Coffee? Chocolate? Cigarettes? Caffeine? Candy? Coca-Cola? Cake?
All of these are things people typically sacrifice during Lent as they seek to affirm their faith, and each one is truly admirable. Giving up caffeine and cigarettes can be particularly trying given the physiological response to the absence of caffeine and nicotine in the body. While I respect those whose determination causes them to choose difficult sacrifices, I confess that what I really want to give up for Lent is cleaning out my car.

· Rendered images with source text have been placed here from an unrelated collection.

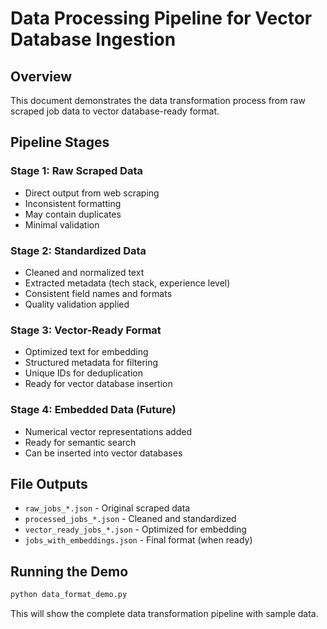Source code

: # Data Processing Pipeline for Vector Database Ingestion

## Overview
This document demonstrates the data transformation process from raw scraped job data to vector database-ready format.

## Pipeline Stages

### Stage 1: Raw Scraped Data
- Direct output from web scraping
- Inconsistent formatting
- May contain duplicates
- Minimal validation

### Stage 2: Standardized Data
- Cleaned and normalized text
- Extracted metadata (tech stack, experience level)
- Consistent field names and formats
- Quality validation applied

### Stage 3: Vector-Ready Format
- Optimized text for embedding
- Structured metadata for filtering
- Unique IDs for deduplication
- Ready for vector database insertion

### Stage 4: Embedded Data (Future)
- Numerical vector representations added
- Ready for semantic search
- Can be inserted into vector databases

## File Outputs
- `raw_jobs_*.json` - Original scraped data
- `processed_jobs_*.json` - Cleaned and standardized
- `vector_ready_jobs_*.json` - Optimized for embedding
- `jobs_with_embeddings.json` - Final format (when ready)

## Running the Demo
```bash
python data_format_demo.py
```

This will show the complete data transformation pipeline with sample data.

Tennis racquets, cans of used tennis balls, an assortment of tennis shoes, and trekking poles are among the detritus usually visible through the car windows. My Hospice vest and ID badge are consigned to the hook by the left rear window, or I would never arrive for volunteer service suitably attired. The passenger side floor is nearly always littered with empty water, and sometimes soda, bottles. Being forever on my way to or from the public library, there is always a pile of books in the front seat to be carried into the house or deposited in the book return. CDs and their cases are strewn across the back seat, along with the sun protector, assorted clothing, and anything else that doesn’t fit in the passenger seat.
I suppose it is akin to a teenager’s bedroom on wheels, and I am comfortable ignoring the interesting array of items surrounding me on my journey. Only when the mess gets completely out of control do I reluctantly undertake a cleaning spree.
Several years ago my nephew attempted to ride home with me after a baseball game. He opened the back door of my car and came face to face with an all-but-insurmountable pile of debris. “Julie, when do you clean out your car?” was his indignant cry. Then, as now, I wished the answer was “never.”